* _Exercise description_
The response must restate the data exactly, with nothing left out.

* _Supplied data_
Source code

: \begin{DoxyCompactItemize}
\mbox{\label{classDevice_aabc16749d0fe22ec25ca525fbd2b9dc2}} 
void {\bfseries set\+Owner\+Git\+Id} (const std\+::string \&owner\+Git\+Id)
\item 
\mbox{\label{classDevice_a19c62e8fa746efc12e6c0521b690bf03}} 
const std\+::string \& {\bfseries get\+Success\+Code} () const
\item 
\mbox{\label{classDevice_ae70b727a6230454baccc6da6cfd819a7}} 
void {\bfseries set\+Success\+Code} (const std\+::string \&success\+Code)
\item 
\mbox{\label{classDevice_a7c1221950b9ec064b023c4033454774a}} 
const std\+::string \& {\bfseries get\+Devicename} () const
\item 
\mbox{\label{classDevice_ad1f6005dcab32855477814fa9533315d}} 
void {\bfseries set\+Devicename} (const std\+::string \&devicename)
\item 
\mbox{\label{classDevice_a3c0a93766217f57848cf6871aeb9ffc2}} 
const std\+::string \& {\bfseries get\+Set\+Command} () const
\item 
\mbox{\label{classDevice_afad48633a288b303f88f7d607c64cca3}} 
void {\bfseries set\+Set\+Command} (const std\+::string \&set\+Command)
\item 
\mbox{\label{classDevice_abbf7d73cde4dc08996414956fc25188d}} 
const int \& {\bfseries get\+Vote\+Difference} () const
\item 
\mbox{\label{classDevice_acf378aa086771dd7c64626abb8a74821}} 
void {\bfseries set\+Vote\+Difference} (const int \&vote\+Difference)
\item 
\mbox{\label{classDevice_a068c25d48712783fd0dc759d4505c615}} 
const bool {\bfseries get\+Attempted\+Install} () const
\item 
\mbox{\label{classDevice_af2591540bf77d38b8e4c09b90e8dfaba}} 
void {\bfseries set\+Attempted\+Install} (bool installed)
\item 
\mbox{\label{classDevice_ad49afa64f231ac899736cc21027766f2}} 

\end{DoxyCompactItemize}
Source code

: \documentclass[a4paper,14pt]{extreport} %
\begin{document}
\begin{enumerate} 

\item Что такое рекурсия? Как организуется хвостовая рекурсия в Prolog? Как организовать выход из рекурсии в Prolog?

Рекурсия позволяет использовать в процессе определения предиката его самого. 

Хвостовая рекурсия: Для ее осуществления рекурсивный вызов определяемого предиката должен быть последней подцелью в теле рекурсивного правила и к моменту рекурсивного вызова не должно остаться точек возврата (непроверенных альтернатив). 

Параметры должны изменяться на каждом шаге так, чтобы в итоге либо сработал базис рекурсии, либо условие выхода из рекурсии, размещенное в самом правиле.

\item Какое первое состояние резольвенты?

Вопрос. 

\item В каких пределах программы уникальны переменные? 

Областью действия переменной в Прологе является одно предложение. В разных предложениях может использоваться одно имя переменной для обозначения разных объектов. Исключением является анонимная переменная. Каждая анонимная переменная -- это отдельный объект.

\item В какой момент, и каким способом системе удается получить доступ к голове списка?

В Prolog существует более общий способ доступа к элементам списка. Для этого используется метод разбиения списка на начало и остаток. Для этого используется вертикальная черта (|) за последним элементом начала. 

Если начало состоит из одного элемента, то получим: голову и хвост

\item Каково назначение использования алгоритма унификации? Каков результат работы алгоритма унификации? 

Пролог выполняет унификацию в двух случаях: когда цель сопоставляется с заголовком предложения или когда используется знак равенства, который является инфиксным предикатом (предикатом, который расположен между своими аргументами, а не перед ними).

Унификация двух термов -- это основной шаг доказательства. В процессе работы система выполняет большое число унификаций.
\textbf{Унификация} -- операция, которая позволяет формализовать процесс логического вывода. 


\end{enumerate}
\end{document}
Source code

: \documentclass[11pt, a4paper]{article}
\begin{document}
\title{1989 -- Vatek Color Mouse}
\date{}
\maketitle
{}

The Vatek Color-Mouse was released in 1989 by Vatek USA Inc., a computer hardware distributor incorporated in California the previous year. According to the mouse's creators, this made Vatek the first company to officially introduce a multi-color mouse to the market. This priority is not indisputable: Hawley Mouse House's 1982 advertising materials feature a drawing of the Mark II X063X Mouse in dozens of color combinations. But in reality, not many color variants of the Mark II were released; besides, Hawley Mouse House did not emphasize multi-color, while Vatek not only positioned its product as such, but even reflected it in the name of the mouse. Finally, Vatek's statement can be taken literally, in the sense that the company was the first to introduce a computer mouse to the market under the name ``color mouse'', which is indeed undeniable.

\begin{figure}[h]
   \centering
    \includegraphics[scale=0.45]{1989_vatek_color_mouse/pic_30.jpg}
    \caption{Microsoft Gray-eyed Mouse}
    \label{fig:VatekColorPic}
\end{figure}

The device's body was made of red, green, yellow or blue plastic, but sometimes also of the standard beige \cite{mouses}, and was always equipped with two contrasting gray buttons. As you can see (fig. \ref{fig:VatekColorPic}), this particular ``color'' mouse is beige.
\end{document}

* _Problem solution_
Source code

: \begin{DoxyCompactItemize}
\mbox{\label{classDevice_aabc16749d0fe22ec25ca525fbd2b9dc2}} 
void {\bfseries set\+Owner\+Git\+Id} (const std\+::string \&owner\+Git\+Id)
\item 
\mbox{\label{classDevice_a19c62e8fa746efc12e6c0521b690bf03}} 
const std\+::string \& {\bfseries get\+Success\+Code} () const
\item 
\mbox{\label{classDevice_ae70b727a6230454baccc6da6cfd819a7}} 
void {\bfseries set\+Success\+Code} (const std\+::string \&success\+Code)
\item 
\mbox{\label{classDevice_a7c1221950b9ec064b023c4033454774a}} 
const std\+::string \& {\bfseries get\+Devicename} () const
\item 
\mbox{\label{classDevice_ad1f6005dcab32855477814fa9533315d}} 
void {\bfseries set\+Devicename} (const std\+::string \&devicename)
\item 
\mbox{\label{classDevice_a3c0a93766217f57848cf6871aeb9ffc2}} 
const std\+::string \& {\bfseries get\+Set\+Command} () const
\item 
\mbox{\label{classDevice_afad48633a288b303f88f7d607c64cca3}} 
void {\bfseries set\+Set\+Command} (const std\+::string \&set\+Command)
\item 
\mbox{\label{classDevice_abbf7d73cde4dc08996414956fc25188d}} 
const int \& {\bfseries get\+Vote\+Difference} () const
\item 
\mbox{\label{classDevice_acf378aa086771dd7c64626abb8a74821}} 
void {\bfseries set\+Vote\+Difference} (const int \&vote\+Difference)
\item 
\mbox{\label{classDevice_a068c25d48712783fd0dc759d4505c615}} 
const bool {\bfseries get\+Attempted\+Install} () const
\item 
\mbox{\label{classDevice_af2591540bf77d38b8e4c09b90e8dfaba}} 
void {\bfseries set\+Attempted\+Install} (bool installed)
\item 
\mbox{\label{classDevice_ad49afa64f231ac899736cc21027766f2}} 

\end{DoxyCompactItemize}
Source code

: \documentclass[a4paper,14pt]{extreport} %
\begin{document}
\begin{enumerate} 

\item Что такое рекурсия? Как организуется хвостовая рекурсия в Prolog? Как организовать выход из рекурсии в Prolog?

Рекурсия позволяет использовать в процессе определения предиката его самого. 

Хвостовая рекурсия: Для ее осуществления рекурсивный вызов определяемого предиката должен быть последней подцелью в теле рекурсивного правила и к моменту рекурсивного вызова не должно остаться точек возврата (непроверенных альтернатив). 

Параметры должны изменяться на каждом шаге так, чтобы в итоге либо сработал базис рекурсии, либо условие выхода из рекурсии, размещенное в самом правиле.

\item Какое первое состояние резольвенты?

Вопрос. 

\item В каких пределах программы уникальны переменные? 

Областью действия переменной в Прологе является одно предложение. В разных предложениях может использоваться одно имя переменной для обозначения разных объектов. Исключением является анонимная переменная. Каждая анонимная переменная -- это отдельный объект.

\item В какой момент, и каким способом системе удается получить доступ к голове списка?

В Prolog существует более общий способ доступа к элементам списка. Для этого используется метод разбиения списка на начало и остаток. Для этого используется вертикальная черта (|) за последним элементом начала. 

Если начало состоит из одного элемента, то получим: голову и хвост

\item Каково назначение использования алгоритма унификации? Каков результат работы алгоритма унификации? 

Пролог выполняет унификацию в двух случаях: когда цель сопоставляется с заголовком предложения или когда используется знак равенства, который является инфиксным предикатом (предикатом, который расположен между своими аргументами, а не перед ними).

Унификация двух термов -- это основной шаг доказательства. В процессе работы система выполняет большое число унификаций.
\textbf{Унификация} -- операция, которая позволяет формализовать процесс логического вывода. 


\end{enumerate}
\end{document}
Source code

: \documentclass[11pt, a4paper]{article}
\begin{document}
\title{1989 -- Vatek Color Mouse}
\date{}
\maketitle
{}

The Vatek Color-Mouse was released in 1989 by Vatek USA Inc., a computer hardware distributor incorporated in California the previous year. According to the mouse's creators, this made Vatek the first company to officially introduce a multi-color mouse to the market. This priority is not indisputable: Hawley Mouse House's 1982 advertising materials feature a drawing of the Mark II X063X Mouse in dozens of color combinations. But in reality, not many color variants of the Mark II were released; besides, Hawley Mouse House did not emphasize multi-color, while Vatek not only positioned its product as such, but even reflected it in the name of the mouse. Finally, Vatek's statement can be taken literally, in the sense that the company was the first to introduce a computer mouse to the market under the name ``color mouse'', which is indeed undeniable.

\begin{figure}[h]
   \centering
    \includegraphics[scale=0.45]{1989_vatek_color_mouse/pic_30.jpg}
    \caption{Microsoft Gray-eyed Mouse}
    \label{fig:VatekColorPic}
\end{figure}

The device's body was made of red, green, yellow or blue plastic, but sometimes also of the standard beige \cite{mouses}, and was always equipped with two contrasting gray buttons. As you can see (fig. \ref{fig:VatekColorPic}), this particular ``color'' mouse is beige.
\end{document}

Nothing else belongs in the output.